A file picture of passengers cross a river during a heavy rain in Dhaka, Bangladesh. EFE/EPA/FILE/MONIRUL ALAM

At least 3 dead as cyclone Hamoon batters southern Bangladesh

Dhaka, Oct 25 (EFE).- At least three people died and several were injured as Cyclone Hamoon made landfall in Bangladesh in the early hours of Wednesday after forcing the authorities to evacuate more than 100,000 people.

“So far, we have received news of three deaths from the impact of the cyclone, all in Cox’s Bazar district. We are now waiting for details and counting damages,” Mizanur Rahman, head of Bangladesh’s Disaster Management Department, told EFE.

Officials at the Bangladesh Meteorological Department said that the cyclone took nearly seven hours to cross the country after its frontal part began to hit the coastline at about 6pm local time on Tuesday.

“The cyclone completed the crossing of the coastline at about 1:00am. Everything is now normal,” meteorologist Bazlur Rashid told EFE.
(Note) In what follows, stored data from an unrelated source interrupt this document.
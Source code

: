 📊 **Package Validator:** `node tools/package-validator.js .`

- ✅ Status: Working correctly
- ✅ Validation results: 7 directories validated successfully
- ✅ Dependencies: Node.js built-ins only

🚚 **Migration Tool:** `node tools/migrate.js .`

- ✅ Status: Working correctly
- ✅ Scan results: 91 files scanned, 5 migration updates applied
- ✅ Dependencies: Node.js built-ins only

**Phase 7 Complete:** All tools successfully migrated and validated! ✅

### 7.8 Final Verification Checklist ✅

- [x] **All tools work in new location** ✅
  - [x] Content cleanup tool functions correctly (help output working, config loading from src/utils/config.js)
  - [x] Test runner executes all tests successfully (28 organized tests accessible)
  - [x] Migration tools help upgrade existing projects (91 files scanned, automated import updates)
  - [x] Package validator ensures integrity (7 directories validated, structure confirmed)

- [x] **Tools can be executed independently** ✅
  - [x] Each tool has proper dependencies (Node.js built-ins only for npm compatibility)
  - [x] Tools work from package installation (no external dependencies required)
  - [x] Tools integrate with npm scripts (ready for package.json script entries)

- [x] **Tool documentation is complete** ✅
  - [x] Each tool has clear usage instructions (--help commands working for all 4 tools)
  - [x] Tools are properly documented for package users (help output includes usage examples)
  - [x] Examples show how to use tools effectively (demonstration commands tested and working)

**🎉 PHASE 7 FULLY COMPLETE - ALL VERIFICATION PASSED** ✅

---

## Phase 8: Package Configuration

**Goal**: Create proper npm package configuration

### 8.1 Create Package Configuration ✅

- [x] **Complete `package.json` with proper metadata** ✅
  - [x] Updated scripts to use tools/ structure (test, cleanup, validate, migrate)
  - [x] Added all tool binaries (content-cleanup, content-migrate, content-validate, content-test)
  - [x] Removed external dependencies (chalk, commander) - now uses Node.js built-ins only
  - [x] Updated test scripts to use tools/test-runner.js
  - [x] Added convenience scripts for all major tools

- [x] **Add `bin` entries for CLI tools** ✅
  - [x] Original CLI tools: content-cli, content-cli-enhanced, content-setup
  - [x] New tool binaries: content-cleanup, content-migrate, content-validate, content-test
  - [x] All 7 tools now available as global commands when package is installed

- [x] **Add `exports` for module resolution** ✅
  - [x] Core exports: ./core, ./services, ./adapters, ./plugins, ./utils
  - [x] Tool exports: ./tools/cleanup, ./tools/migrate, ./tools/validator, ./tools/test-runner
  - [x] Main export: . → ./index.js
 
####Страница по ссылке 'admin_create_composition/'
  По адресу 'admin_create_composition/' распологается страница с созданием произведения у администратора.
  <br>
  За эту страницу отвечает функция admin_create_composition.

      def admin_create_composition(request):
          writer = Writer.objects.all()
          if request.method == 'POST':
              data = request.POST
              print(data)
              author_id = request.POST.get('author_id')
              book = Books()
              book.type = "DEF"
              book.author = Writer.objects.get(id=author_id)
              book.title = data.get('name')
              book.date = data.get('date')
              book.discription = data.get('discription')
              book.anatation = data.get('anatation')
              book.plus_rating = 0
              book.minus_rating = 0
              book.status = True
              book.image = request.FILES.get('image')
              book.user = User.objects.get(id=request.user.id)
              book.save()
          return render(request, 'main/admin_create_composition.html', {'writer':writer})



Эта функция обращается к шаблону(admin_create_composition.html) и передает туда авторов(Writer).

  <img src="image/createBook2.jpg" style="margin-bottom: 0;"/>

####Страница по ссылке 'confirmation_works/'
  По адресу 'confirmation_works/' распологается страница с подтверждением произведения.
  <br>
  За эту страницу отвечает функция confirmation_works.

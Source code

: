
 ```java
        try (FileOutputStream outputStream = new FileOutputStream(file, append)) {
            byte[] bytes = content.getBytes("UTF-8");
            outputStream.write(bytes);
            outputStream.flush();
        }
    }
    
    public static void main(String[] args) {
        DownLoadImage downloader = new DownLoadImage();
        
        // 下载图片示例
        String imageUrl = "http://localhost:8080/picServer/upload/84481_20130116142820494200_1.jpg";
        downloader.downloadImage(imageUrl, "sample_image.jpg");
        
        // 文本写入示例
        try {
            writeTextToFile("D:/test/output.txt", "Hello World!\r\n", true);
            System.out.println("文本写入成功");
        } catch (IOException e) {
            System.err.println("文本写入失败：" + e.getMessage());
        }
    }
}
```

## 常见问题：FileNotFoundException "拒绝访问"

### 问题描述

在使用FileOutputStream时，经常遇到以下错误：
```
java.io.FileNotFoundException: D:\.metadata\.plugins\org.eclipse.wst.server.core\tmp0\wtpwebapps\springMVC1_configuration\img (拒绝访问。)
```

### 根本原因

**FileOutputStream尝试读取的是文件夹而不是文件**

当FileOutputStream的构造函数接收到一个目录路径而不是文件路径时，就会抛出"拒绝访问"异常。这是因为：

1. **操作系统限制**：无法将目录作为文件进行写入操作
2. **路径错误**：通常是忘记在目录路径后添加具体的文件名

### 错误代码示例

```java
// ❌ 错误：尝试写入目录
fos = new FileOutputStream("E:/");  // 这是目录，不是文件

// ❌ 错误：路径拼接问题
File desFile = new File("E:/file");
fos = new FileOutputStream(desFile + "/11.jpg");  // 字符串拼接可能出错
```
Accompanied by strong winds, the cyclone earlier destroyed the roofs of many houses, uprooted trees, and damaged electricity poles, mostly in island areas of coastal Cox’s Bazar district, home to nearly one million Rohingya refugees.

Miky Marma, the administrative head of the subdistrict of Maheshkhali under Cox’s Bazar in the southeast of the country, confirmed the death of at least one person in her area by a falling tree and the injuries of seven people.

“Now we are living in darkness, the electricity supply was cut off after the cyclone hit the area at night,” the official said at night.

Bangladeshi authorities said they had evacuated more than 110,000 people to various cyclone shelters, mostly in the southeastern districts of Chittagong and Cox’s Bazar, although the initial plan was to evacuate 1.5 million people.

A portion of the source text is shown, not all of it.